1960年代、世界のポップカルチャーの中心だった「スウィンギング・ロンドン」。 前回このブログで紹介したビートルズの女、パティ・ボイドと共にこの時代を語る上ではずせない伝説の美少女がもう一人いる。
ローリングストーンズのボーカル、ミック・ジャガーの恋人として有名な、マリアンヌ・フェイスフルだ。
まるで天使のような清純可憐なルックスと、それに似合わぬロックンロールな生き方をしたマリアンヌ・フェイスフル。裸にレザースーツでバイクにまたがる「ルパン三世」の峰不二子のモデルとなったと言われている彼女。その魅力と素顔に迫ってみたいと思う。

最強女子ファッションはやっぱり60’s!「スウィンギング・ロンドン」

1960年代後半、アメリカ・サンフランシスコでヒッピーと呼ばれる若者達がラブ&ピースを掲げ、自由と刺激を求めて集結していた頃、イギリス・ロンドンでは「スウィンギング・ロンドン」と呼ばれるカルチャーが隆盛を極めていた。

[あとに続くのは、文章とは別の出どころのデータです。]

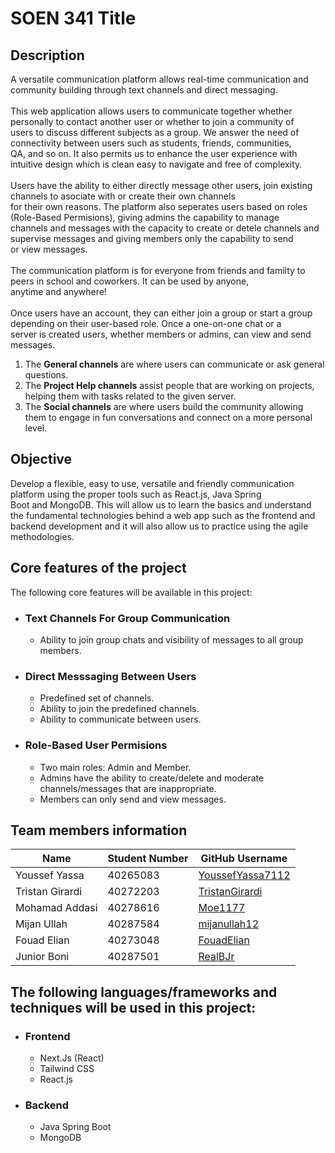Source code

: <!-- README.md -->

# SOEN 341 Title

## Description

<div style="display: flex; flex-direction: column;">
<div>A versatile communication platform allows real-time communication and community building through text channels and direct messaging.<br></div>
<br>
<div>This web application allows users to communicate together whether personally to contact another user or whether to join a community of<br> users to discuss different subjects as a group. We answer the need of connectivity between users such as students, friends, communities, <br>QA, and so on. It also permits us to enhance the user experience with intuitive design which is clean easy to navigate and free of complexity.<br></div>
<br>
<div>Users have the ability to either directly message other users, join existing channels to asociate with or create their own channels <br>for their own reasons. The platform also seperates users based on roles (Role-Based Permisions), giving admins the capability to manage <br>channels and messages with the capacity to create or detele channels and supervise messages and giving members only the capability to send <br> or view messages.</div>
<br>
<div>The communication platform is for everyone from friends and familty to peers in school and coworkers. It can be used by anyone,<br> anytime and anywhere!</div>
<br>
<div>Once users have an account, they can either join a group or start a group depending on their user-based role. Once a one-on-one chat or a<br> server is created users, whether members or admins, can view and send messages.<div> 
<ol><li>The <b>General channels</b> are where users can communicate or ask general questions.</li><li>The <b>Project Help channels</b> assist people that are working on projects, helping them with tasks related to the given server.</li><li>The <b>Social channels</b> are where users build the community allowing them to engage in fun conversations and connect on a more personal level.</li></ol>
</div>
<!-- Description -->

## Objective

<!-- Objectif is for the class or the app?-->

Develop a flexible, easy to use, versatile and friendly communication platform using the proper tools such as React.js, Java Spring<br>
Boot and MongoDB. This will allow us to learn the basics and understand the fundamental technologies behind a web app such as the frontend and backend development and it will also allow us to practice using the agile methodologies.

## Core features of the project

The following core features will be available in this project:

- ### Text Channels For Group Communication
  - Ability to join group chats and visibility of messages to all group members.
- ### Direct Messsaging Between Users
  - Predefined set of channels.
  - Ability to join the predefined channels.
  - Ability to communicate between users.
- ### Role-Based User Permisions
  - Two main roles: Admin and Member.
  - Admins have the ability to create/delete and moderate channels/messages that are inappropriate.
  - Members can only send and view messages.

## Team members information

| Name            | Student Number | GitHub Username                                         |
| --------------- | -------------- | ------------------------------------------------------- |
| Youssef Yassa   | 40265083       | [YoussefYassa7112](https://github.com/YoussefYassa7112) |
| Tristan Girardi | 40272203       | [TristanGirardi](https://github.com/TristanGirardi)     |
| Mohamad Addasi  | 40278616       | [Moe1177](https://github.com/Moe1177)                   |
| Mijan Ullah     | 40287584       | [mijanullah12](https://github.com/mijanullah12)         |
| Fouad Elian     | 40273048       | [FouadElian](https://github.com/FouadElian)             |
| Junior Boni     | 40287501       | [RealBJr](https://github.com/RealBJr)                   |

## The following languages/frameworks and techniques will be used in this project:

- ### Frontend

  - Next.Js (React)
  - Tailwind CSS
  - React.js

- ### Backend
  - Java Spring Boot
  - MongoDB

それはファッション、デザイン、映画、文学、アート、写真、そして音楽などに携わる人々やそれらを支持する人々が醸し出した一つの確固たる文化革命だった。

音楽界ではビートルズローリングストーンズがセンセーショナルなデビューを飾り、ロックに大きな革命をもたらしたが、ロンドンのストリートファッションも、世界的な注目を集める。

世界のポップカルチャーの中心だった「スウィンギング・ロンドン」
今でもレトロポップ、マスカラばっちりのドーリーメイクは女の子の憧れだし、その影響はいまだに音楽やアート、ファッションのみならず、ライフスタイルにも及んでいる。

前回このブログで紹介したビートルズの女、パティ・ボイドは、名だたるロックミュージシャンから愛された美少女だったが、この時代を語る上でもう1人はずせない伝説の美少女が、ローリングストーンズのボーカル、ミック・ジャガーの恋人として有名なマリアンヌ・フェイスフルである。
ミックとマリアンヌは間違いなく60’sスウィンギング・ロンドンを代表する、最もお洒落で激アツだったカップル。
しかし何しろやんちゃ盛りのストーンズの女だった彼女は生き方もセンセーショナルだ。

天使のような清純可憐な顔立ちと、それに似合わぬロックンロールな生き方をしたマリアンヌ・フェイスフル─。彼女は私の永遠の憧れである。

まるで天使のよう─貴族の血を引き、17歳まで修道院で育ったマリアンヌ

父親は大学教授、母親はオーストリアの名門貴族の家出身。
しかし家庭がそれほど裕福だったわけではなく、幼いころに両親は離婚しマリアンヌは修道院で育つ。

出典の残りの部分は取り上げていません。